For a long time Indic languages Wikisource projects depended totally on manual proofreading, which not only wasted a lot of time, but also a lot of energy. Recently Google has released OCR software for more than 20 Indic languages. This software is far far better and accurate than the previous OCRs. But it has many limitations. Uploading the same large file two times (one time for Google OCR and another at Commons) is not an easy solution for most of the contributors, as Internet connection is way slow in India. What I suggest is to develop a tool which can feed the uploaded pdf or djvu files of Commons directly to Google OCRs, so that uploading them 2 times can be avoided. -- Bodhisattwa (talk) 13:50, 10 November 2015 (UTC)

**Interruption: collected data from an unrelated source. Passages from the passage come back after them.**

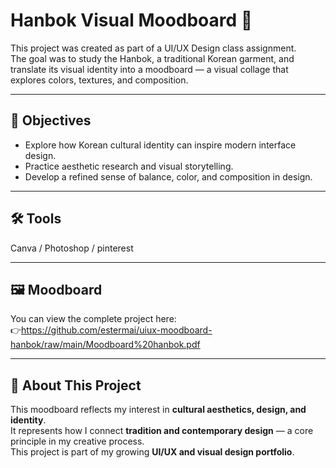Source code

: # Hanbok Visual Moodboard 🎨

This project was created as part of a UI/UX Design class assignment.  
The goal was to study the Hanbok, a traditional Korean garment, and translate its visual identity into a moodboard — a visual collage that explores colors, textures, and composition.

---

## 🎯 Objectives
- Explore how Korean cultural identity can inspire modern interface design.  
- Practice aesthetic research and visual storytelling.  
- Develop a refined sense of balance, color, and composition in design.

---

## 🛠 Tools
Canva / Photoshop / pinterest

---

## 🖼 Moodboard
You can view the complete project here:  
👉https://github.com/estermai/uiux-moodboard-hanbok/raw/main/Moodboard%20hanbok.pdf

---

## 💬 About This Project
This moodboard reflects my interest in **cultural aesthetics, design, and identity**.  
It represents how I connect **tradition and contemporary design** — a core principle in my creative process.  
This project is part of my growing **UI/UX and visual design portfolio**.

This card tracks a proposal from the 2015 Community Wishlist Survey: https://meta.wikimedia.org/wiki/2015_Community_Wishlist_Survey
This proposal received 39 support votes, and was ranked #25 out of 107 proposals. https://meta.wikimedia.org/wiki/2015_Community_Wishlist_Survey/Wikisource#Tool_to_use_Google_OCRs_in_Indic_language_Wikisource
'''Update'''
- OCR4Wikisource python script - (Using Google Drive API; works only in Linux OS)
- ws-google-ocr Tool in tool lab (Using Cloud Vision API)
- Google OCR Javascript in Multilingual Wikisource (Using Cloud Vision API)